Data items:
------------------------------------------------------------

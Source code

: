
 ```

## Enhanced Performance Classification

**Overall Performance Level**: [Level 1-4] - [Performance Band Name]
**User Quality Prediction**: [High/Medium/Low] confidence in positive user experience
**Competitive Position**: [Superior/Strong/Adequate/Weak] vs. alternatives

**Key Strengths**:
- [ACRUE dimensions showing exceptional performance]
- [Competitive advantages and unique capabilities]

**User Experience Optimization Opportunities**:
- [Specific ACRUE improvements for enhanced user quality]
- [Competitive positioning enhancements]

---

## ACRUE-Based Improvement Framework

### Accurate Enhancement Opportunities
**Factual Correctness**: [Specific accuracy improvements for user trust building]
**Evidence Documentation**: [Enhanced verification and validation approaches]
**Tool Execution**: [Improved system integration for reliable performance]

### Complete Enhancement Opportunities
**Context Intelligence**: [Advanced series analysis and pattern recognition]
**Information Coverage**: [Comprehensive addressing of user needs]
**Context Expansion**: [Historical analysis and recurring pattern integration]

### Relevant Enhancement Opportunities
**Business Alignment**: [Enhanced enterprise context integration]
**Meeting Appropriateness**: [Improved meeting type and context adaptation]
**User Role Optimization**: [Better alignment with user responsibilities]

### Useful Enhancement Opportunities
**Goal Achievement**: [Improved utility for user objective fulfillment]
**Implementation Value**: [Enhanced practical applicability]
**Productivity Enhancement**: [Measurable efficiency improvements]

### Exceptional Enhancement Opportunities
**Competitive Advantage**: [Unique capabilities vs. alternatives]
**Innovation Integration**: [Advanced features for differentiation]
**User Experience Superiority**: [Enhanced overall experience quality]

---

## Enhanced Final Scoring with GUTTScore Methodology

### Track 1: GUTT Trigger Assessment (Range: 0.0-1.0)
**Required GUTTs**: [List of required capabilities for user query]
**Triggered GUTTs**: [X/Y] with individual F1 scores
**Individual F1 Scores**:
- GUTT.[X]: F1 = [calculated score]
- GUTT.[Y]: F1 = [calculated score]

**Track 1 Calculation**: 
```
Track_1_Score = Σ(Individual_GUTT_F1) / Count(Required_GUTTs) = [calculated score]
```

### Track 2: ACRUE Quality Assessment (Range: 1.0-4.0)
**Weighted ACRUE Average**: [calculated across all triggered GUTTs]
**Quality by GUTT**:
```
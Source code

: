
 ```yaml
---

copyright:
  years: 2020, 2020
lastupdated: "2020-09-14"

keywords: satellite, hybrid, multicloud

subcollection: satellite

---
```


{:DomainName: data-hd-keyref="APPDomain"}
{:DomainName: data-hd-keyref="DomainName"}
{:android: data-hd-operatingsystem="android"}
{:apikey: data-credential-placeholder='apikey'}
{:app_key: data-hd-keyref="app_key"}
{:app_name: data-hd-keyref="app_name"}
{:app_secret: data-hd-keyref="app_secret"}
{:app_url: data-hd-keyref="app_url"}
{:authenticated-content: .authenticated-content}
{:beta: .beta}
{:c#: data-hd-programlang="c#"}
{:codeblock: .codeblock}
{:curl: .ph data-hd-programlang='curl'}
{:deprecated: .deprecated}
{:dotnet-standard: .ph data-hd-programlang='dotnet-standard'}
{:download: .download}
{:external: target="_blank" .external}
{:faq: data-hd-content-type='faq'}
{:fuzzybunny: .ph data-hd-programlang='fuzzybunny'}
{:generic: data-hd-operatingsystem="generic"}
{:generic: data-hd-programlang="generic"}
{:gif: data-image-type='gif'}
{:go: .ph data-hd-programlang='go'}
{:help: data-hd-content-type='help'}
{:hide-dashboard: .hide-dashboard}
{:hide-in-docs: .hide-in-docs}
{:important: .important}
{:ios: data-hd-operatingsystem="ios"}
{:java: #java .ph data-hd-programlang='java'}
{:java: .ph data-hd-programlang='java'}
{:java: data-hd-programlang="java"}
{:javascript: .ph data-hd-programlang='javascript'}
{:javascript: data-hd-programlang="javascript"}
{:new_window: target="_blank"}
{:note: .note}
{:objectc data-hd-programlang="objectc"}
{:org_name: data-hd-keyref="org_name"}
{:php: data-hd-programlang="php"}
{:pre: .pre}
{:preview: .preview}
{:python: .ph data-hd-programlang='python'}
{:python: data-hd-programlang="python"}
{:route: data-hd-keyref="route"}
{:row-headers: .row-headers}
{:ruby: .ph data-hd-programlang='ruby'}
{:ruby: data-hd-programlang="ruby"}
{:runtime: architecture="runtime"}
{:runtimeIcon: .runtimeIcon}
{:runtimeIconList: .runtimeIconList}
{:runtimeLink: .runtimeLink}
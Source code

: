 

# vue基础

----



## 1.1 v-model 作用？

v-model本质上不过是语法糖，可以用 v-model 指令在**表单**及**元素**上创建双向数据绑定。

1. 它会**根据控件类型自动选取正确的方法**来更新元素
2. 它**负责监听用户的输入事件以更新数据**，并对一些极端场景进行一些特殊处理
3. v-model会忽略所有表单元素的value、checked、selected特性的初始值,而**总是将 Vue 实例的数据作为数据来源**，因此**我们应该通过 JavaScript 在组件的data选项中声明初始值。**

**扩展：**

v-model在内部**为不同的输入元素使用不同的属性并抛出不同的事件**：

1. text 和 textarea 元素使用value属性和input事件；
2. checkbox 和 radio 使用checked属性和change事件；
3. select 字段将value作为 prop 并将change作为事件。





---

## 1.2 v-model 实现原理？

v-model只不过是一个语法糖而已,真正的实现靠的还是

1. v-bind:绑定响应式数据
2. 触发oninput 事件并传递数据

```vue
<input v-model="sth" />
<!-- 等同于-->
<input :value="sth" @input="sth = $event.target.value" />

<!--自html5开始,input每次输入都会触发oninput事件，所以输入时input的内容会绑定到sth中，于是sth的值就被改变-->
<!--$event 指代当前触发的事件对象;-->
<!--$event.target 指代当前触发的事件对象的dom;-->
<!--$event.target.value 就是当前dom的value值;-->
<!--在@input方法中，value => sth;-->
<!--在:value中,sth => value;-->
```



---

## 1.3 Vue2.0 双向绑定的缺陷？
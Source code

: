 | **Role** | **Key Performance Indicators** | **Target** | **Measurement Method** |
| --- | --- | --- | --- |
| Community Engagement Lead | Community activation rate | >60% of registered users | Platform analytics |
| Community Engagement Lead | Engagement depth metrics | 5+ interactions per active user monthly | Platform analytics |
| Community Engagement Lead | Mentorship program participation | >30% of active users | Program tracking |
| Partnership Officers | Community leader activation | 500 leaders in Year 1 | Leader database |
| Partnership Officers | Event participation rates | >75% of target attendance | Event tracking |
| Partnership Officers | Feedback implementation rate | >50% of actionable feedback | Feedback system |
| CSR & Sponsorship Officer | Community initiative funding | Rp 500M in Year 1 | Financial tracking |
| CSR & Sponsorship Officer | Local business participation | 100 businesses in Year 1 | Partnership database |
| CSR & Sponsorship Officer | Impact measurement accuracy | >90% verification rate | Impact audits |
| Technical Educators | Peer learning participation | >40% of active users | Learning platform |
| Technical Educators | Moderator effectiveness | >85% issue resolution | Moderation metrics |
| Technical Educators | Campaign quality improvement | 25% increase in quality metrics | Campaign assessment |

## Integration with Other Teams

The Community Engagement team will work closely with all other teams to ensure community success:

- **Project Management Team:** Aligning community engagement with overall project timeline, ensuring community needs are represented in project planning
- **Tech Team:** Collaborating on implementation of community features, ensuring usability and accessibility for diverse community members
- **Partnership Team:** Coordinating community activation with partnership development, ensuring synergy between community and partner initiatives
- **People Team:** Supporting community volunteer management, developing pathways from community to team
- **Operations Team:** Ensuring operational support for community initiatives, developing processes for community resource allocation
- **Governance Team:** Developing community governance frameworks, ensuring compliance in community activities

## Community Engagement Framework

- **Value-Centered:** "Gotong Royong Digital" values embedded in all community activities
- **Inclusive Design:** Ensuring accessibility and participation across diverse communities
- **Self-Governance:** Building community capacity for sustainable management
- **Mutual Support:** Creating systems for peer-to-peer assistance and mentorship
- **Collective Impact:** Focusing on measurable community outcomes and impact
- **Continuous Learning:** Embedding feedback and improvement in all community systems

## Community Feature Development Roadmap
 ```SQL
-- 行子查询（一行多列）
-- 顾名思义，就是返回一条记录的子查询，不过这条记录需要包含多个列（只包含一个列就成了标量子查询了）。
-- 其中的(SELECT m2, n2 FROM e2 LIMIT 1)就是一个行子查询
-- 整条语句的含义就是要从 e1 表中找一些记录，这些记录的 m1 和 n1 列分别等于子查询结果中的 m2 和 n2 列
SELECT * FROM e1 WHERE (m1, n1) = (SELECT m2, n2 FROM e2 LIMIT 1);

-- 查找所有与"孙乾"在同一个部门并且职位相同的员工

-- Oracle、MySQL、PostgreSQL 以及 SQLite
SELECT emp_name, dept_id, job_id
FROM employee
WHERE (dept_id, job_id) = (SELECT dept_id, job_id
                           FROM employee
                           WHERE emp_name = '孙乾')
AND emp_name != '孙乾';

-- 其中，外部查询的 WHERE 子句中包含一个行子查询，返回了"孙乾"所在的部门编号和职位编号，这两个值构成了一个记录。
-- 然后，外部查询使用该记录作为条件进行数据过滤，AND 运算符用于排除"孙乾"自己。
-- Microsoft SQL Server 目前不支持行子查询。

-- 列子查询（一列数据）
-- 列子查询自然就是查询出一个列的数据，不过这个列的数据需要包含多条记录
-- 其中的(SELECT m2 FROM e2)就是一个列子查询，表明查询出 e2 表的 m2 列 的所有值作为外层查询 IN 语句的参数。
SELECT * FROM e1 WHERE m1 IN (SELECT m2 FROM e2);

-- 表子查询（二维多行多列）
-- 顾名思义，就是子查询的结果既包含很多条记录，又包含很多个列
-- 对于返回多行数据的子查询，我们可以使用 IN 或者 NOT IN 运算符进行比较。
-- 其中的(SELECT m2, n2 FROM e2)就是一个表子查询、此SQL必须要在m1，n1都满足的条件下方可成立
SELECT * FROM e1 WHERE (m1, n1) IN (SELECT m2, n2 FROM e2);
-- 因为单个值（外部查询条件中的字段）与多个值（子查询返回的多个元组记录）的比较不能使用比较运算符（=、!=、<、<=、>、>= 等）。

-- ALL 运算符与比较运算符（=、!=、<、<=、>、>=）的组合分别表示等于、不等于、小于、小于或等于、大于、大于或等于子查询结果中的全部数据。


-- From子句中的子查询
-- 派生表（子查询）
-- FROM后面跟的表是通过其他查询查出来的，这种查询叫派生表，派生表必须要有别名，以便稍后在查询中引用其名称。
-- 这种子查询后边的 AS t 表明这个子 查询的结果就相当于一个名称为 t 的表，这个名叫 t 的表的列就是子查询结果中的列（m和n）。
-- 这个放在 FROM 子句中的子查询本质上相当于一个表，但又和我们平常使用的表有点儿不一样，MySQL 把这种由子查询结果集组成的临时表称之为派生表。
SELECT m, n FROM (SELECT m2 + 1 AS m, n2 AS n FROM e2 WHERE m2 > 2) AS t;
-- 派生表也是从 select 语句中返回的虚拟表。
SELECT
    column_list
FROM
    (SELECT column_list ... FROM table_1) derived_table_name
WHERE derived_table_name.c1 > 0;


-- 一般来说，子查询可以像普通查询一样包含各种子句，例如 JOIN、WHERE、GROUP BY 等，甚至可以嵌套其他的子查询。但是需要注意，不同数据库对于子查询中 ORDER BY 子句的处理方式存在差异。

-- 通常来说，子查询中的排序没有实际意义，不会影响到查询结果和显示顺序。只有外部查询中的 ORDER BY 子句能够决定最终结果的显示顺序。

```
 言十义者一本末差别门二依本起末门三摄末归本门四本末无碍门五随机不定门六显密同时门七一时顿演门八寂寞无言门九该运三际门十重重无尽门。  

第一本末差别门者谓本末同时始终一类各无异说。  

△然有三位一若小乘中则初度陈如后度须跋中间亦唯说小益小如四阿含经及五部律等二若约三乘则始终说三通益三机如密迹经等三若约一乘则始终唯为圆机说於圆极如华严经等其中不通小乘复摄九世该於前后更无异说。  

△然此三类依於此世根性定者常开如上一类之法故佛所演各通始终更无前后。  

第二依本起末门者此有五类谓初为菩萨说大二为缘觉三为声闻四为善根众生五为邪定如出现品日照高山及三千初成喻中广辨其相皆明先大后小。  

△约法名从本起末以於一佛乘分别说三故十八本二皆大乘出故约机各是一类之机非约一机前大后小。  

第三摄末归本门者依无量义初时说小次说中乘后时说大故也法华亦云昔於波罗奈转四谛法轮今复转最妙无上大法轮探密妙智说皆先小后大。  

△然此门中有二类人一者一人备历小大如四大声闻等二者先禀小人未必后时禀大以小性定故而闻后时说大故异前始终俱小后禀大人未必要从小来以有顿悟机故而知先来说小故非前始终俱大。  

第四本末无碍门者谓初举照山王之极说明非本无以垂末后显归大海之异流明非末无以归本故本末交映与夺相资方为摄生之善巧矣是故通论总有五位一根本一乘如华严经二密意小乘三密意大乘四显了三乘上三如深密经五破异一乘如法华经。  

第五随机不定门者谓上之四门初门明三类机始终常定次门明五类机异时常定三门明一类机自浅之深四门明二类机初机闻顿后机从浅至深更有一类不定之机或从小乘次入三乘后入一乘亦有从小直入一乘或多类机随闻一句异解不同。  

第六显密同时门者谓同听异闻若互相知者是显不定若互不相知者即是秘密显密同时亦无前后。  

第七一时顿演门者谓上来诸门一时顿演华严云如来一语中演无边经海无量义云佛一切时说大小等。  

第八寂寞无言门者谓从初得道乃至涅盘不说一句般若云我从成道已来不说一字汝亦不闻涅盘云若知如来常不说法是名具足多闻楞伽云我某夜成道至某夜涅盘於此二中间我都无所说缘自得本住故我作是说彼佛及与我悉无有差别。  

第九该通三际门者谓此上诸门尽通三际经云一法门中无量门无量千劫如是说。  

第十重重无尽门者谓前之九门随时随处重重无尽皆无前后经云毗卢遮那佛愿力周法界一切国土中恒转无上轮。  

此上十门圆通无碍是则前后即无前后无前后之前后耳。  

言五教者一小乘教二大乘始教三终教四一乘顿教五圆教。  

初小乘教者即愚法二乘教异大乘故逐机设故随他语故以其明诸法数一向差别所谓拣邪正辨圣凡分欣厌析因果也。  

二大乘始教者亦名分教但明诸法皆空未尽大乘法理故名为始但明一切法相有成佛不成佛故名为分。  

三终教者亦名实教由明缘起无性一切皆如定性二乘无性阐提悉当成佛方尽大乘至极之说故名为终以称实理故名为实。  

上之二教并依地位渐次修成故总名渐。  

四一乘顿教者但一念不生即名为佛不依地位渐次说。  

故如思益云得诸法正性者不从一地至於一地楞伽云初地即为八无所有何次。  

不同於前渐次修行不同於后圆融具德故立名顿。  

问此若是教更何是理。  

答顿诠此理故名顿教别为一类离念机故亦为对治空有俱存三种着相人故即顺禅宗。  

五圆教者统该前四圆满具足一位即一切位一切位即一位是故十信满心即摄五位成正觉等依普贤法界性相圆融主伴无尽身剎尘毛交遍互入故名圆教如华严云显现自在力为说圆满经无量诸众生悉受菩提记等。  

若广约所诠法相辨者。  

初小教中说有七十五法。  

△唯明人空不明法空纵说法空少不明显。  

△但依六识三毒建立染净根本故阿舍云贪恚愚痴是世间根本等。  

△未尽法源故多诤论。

------------------------------------------------------------

### ABOUT THIS TASK
The lines to output run from the one containing "初小乘教者即愚法二乘教异大乘" to the last line of the entries; give them back exactly.

### RESPONSE AREA
初小乘教者即愚法二乘教异大乘故逐机设故随他语故以其明诸法数一向差别所谓拣邪正辨圣凡分欣厌析因果也。  

二大乘始教者亦名分教但明诸法皆空未尽大乘法理故名为始但明一切法相有成佛不成佛故名为分。  

三终教者亦名实教由明缘起无性一切皆如定性二乘无性阐提悉当成佛方尽大乘至极之说故名为终以称实理故名为实。  

上之二教并依地位渐次修成故总名渐。  

四一乘顿教者但一念不生即名为佛不依地位渐次说。  

故如思益云得诸法正性者不从一地至於一地楞伽云初地即为八无所有何次。  

不同於前渐次修行不同於后圆融具德故立名顿。  

问此若是教更何是理。  

答顿诠此理故名顿教别为一类离念机故亦为对治空有俱存三种着相人故即顺禅宗。  

五圆教者统该前四圆满具足一位即一切位一切位即一位是故十信满心即摄五位成正觉等依普贤法界性相圆融主伴无尽身剎尘毛交遍互入故名圆教如华严云显现自在力为说圆满经无量诸众生悉受菩提记等。  

若广约所诠法相辨者。  

初小教中说有七十五法。  

△唯明人空不明法空纵说法空少不明显。  

△但依六识三毒建立染净根本故阿舍云贪恚愚痴是世间根本等。  

△未尽法源故多诤论。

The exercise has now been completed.